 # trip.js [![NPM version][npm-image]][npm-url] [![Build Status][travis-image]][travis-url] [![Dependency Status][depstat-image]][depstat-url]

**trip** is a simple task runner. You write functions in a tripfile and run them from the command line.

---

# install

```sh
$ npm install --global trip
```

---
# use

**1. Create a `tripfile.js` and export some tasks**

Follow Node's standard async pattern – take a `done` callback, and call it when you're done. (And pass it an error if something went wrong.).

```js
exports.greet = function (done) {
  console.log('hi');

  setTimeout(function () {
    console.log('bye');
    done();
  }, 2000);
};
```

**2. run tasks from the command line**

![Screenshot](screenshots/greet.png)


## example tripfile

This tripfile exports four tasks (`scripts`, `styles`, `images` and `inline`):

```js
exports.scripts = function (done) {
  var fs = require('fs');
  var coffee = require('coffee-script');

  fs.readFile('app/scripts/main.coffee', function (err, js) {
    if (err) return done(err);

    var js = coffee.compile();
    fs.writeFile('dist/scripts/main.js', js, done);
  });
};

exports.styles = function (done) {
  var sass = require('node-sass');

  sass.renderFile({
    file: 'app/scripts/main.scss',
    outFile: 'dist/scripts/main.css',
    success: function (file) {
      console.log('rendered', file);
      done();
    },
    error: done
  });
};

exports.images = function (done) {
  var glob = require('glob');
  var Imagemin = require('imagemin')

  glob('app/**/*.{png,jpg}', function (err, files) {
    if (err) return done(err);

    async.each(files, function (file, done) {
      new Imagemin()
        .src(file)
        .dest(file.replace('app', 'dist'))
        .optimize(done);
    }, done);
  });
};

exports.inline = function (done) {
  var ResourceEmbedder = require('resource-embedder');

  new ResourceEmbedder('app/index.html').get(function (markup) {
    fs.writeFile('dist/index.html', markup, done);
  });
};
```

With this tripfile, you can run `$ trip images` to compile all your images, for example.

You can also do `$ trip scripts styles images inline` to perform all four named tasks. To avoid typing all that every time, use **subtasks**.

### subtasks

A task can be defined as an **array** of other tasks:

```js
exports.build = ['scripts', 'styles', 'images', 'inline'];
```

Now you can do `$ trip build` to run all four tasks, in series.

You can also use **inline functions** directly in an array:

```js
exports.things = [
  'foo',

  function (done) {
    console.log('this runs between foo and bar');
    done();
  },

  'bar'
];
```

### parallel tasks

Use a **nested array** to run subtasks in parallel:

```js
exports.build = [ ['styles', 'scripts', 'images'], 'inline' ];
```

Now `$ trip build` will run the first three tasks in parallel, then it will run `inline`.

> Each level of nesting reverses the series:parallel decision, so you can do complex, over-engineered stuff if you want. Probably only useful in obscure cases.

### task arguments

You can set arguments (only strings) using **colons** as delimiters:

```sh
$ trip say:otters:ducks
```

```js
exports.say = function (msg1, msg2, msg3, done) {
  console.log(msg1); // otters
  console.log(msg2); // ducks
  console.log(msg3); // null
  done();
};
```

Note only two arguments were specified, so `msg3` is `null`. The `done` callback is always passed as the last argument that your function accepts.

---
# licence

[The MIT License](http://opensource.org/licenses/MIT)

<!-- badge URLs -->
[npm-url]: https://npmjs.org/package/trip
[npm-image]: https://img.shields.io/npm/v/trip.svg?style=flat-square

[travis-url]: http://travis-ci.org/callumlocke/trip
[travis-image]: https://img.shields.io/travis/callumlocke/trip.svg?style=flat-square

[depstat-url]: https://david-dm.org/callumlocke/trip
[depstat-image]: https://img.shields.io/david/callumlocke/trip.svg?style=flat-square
● ● ● ● ●
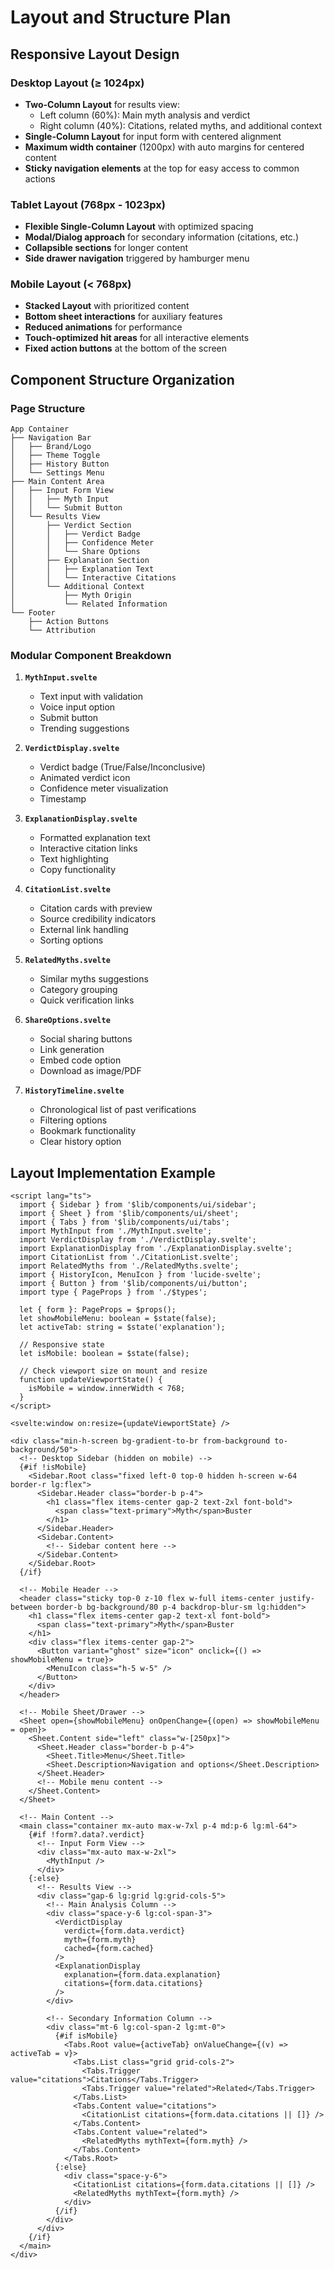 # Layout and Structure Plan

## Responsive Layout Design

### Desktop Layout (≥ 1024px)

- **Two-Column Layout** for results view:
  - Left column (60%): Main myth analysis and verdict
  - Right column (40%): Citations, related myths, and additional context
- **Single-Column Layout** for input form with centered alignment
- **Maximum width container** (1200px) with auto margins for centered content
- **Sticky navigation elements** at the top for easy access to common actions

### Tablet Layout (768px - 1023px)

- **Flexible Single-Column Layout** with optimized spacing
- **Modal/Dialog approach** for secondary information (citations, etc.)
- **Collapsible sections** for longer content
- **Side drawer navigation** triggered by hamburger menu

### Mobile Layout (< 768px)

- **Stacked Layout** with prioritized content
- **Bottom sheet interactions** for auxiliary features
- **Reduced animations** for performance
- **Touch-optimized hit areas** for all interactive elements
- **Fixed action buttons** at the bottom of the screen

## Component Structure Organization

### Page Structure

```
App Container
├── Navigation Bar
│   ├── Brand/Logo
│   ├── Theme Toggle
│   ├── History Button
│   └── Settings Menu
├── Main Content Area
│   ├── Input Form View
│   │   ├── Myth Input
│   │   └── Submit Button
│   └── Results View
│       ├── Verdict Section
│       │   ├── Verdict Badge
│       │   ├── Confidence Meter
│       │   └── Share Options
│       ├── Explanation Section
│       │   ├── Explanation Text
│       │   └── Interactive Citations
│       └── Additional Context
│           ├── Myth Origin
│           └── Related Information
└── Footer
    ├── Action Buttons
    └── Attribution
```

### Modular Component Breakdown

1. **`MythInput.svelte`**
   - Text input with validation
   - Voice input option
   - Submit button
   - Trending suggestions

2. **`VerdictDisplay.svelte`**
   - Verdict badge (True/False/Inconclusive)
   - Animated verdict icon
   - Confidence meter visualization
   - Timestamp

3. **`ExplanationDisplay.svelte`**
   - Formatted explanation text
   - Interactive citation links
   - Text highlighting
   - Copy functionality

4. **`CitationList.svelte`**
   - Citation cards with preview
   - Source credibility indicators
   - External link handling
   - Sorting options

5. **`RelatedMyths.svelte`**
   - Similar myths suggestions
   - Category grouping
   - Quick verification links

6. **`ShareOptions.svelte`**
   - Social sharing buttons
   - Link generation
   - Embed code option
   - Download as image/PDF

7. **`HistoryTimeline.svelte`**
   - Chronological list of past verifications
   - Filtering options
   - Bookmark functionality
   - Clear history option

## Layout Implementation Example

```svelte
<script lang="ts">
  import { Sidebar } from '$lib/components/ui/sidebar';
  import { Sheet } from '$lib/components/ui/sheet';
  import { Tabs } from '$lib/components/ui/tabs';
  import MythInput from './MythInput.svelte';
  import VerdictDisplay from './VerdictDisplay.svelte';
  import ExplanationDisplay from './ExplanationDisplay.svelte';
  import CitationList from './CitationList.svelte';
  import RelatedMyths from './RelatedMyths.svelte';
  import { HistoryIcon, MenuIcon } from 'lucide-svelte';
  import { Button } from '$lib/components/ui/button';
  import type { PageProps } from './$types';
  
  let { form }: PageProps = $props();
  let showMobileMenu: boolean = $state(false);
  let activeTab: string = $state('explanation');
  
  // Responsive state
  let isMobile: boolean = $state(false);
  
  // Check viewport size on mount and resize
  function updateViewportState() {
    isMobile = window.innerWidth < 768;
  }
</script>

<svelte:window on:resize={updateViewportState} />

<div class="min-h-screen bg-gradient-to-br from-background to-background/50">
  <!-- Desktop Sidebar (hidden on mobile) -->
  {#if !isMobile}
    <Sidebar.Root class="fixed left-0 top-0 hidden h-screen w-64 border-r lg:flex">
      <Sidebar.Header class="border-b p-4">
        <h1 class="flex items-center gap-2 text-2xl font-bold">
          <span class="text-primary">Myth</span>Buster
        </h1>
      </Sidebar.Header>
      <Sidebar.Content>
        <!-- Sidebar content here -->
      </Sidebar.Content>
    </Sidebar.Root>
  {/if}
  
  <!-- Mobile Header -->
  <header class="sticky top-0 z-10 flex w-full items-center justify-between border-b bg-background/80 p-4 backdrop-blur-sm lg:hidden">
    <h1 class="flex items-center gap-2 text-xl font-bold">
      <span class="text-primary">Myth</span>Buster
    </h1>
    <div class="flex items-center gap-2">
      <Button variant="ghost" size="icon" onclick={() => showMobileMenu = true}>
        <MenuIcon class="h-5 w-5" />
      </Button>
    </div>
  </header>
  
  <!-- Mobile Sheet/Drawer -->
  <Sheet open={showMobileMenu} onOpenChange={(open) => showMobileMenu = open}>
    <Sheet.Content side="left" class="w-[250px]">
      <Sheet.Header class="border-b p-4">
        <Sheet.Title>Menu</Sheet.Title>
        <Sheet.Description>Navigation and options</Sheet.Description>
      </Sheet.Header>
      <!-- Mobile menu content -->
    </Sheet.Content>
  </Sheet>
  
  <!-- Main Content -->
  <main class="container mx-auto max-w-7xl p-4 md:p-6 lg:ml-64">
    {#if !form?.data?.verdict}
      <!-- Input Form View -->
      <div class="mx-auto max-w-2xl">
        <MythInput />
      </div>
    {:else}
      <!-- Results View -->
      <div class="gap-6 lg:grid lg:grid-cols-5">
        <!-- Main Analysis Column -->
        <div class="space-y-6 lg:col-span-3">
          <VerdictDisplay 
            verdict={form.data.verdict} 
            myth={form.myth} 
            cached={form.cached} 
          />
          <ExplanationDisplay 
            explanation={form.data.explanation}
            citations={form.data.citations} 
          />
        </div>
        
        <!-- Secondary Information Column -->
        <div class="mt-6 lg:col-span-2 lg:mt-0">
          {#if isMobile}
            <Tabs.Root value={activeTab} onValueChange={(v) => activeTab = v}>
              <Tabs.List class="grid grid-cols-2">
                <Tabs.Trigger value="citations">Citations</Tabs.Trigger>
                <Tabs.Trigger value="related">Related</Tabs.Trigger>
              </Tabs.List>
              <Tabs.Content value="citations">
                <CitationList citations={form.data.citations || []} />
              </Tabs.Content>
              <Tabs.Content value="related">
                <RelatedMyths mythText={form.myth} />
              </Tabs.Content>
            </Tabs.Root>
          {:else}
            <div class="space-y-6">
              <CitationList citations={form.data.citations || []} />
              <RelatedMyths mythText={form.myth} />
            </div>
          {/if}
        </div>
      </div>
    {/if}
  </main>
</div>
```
● ● ● ● ●
- **WORK ORDER**
Only the lines that contain the string "mythText" are to be copied from the records.

- **ANSWER SPACE**
                <RelatedMyths mythText={form.myth} />
              <RelatedMyths mythText={form.myth} />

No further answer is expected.